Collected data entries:

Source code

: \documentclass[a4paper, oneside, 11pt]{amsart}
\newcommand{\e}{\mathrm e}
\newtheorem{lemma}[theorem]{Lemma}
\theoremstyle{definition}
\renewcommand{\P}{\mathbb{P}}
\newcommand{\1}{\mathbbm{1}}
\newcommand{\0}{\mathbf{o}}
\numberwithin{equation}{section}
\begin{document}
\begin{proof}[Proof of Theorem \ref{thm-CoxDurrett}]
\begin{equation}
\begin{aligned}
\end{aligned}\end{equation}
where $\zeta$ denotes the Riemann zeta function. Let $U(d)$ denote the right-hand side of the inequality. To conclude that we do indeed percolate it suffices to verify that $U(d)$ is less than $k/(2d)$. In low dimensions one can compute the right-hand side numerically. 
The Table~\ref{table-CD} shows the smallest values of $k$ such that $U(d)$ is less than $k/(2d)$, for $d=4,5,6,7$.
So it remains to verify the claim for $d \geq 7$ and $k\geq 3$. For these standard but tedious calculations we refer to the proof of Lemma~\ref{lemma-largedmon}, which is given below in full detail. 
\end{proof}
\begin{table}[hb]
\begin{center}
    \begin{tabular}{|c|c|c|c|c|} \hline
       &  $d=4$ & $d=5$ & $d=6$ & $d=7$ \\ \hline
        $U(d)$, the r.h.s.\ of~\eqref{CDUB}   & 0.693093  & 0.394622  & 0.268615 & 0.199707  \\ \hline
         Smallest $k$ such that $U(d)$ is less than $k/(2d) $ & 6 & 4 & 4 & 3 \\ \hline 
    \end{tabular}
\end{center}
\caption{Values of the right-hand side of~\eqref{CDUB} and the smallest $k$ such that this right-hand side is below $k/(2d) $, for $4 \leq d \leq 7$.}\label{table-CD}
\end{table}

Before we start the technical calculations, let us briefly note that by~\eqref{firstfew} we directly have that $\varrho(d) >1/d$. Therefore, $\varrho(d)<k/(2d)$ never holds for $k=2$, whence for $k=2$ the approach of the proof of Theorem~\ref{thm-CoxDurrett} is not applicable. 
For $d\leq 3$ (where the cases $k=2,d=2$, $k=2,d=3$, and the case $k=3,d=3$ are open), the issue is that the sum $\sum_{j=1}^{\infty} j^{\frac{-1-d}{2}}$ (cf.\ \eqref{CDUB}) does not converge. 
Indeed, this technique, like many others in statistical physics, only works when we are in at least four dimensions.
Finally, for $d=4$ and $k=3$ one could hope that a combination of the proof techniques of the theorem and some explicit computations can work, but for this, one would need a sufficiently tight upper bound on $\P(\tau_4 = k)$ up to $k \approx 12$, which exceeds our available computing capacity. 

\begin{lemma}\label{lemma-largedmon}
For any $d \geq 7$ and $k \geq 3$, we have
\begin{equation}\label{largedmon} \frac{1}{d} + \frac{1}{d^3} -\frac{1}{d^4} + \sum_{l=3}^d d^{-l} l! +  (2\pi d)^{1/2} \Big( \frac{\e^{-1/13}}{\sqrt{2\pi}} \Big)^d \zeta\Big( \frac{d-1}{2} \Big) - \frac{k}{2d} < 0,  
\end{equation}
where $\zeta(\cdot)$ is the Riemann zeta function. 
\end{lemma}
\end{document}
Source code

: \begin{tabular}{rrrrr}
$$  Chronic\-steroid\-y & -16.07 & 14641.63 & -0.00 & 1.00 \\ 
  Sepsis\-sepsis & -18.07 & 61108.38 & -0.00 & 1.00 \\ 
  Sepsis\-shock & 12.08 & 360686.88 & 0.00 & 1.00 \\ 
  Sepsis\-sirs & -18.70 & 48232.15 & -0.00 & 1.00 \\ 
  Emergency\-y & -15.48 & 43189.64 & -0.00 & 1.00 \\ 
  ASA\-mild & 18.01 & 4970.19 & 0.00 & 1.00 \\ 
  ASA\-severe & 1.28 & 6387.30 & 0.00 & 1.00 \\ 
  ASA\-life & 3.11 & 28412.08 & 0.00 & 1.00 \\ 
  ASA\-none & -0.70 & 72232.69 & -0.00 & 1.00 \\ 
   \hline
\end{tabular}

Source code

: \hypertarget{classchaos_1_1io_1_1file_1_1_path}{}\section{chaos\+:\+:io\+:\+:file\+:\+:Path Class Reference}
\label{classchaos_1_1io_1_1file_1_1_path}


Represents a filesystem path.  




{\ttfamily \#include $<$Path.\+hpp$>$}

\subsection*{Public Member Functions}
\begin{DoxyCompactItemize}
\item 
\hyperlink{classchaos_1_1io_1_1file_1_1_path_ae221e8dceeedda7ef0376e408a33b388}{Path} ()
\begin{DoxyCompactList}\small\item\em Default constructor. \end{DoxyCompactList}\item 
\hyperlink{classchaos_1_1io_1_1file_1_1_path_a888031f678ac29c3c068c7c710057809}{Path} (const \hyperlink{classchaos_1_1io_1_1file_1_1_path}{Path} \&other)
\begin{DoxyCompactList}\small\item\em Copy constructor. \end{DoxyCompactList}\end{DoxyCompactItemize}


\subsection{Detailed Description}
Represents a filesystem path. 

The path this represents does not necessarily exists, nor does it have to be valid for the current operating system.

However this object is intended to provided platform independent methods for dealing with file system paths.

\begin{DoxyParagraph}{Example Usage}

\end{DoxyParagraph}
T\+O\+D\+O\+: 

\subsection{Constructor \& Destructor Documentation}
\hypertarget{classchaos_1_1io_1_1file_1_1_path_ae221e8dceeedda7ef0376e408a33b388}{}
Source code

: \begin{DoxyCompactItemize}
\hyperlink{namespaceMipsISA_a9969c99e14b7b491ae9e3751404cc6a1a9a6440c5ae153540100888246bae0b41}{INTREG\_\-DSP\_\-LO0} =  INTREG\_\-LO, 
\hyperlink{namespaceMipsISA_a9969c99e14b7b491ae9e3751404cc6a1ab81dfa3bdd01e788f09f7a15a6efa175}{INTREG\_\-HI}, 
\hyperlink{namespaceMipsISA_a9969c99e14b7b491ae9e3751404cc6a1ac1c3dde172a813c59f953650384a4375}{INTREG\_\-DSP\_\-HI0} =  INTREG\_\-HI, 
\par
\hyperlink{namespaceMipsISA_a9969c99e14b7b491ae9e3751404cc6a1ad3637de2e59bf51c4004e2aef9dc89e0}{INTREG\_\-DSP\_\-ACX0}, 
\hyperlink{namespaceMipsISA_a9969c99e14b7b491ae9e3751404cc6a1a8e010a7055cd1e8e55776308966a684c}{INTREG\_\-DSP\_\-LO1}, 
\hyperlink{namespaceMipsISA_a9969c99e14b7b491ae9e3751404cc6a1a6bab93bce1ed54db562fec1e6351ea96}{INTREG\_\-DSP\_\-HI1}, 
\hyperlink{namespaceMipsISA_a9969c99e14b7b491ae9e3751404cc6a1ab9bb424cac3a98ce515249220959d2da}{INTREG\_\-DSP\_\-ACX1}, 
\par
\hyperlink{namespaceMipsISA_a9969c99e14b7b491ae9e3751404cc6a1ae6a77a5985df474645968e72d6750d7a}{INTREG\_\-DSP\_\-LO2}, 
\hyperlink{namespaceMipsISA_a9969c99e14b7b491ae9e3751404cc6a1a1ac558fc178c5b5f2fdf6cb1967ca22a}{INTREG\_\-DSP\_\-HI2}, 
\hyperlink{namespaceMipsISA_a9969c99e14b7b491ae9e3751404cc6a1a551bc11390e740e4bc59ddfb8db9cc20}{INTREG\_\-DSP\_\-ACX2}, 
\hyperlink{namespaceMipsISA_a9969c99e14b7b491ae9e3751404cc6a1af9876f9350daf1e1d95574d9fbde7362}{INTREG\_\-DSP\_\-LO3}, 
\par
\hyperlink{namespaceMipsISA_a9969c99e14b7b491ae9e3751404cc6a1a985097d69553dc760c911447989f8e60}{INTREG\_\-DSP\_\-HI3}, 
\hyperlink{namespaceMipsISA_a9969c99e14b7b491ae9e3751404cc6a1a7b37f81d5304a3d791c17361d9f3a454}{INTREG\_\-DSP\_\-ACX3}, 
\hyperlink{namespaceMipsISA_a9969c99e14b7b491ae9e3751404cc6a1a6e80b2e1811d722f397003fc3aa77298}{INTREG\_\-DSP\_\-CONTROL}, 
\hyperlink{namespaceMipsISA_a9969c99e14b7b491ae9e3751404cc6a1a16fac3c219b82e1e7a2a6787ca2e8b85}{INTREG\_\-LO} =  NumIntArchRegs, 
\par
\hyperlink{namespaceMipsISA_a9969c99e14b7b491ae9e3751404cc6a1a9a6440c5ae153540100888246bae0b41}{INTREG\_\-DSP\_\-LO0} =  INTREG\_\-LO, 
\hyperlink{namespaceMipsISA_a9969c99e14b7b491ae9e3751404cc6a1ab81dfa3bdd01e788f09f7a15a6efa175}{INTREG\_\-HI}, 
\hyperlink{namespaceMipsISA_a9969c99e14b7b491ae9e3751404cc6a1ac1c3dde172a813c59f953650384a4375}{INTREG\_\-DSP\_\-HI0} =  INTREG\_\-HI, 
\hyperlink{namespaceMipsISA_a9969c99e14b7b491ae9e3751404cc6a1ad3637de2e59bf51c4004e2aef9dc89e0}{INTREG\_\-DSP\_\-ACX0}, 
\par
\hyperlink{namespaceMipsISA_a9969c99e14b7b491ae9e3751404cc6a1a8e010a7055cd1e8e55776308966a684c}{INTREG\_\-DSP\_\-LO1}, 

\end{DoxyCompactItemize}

Instructions for the task:
Looking at the records above, which lines contain "DoxyCompactItemize"? Copy those lines.

Answer to this task:
\begin{DoxyCompactItemize}
\begin{DoxyCompactList}\small\item\em Copy constructor. \end{DoxyCompactList}\end{DoxyCompactItemize}
: \begin{DoxyCompactItemize}
\end{DoxyCompactItemize}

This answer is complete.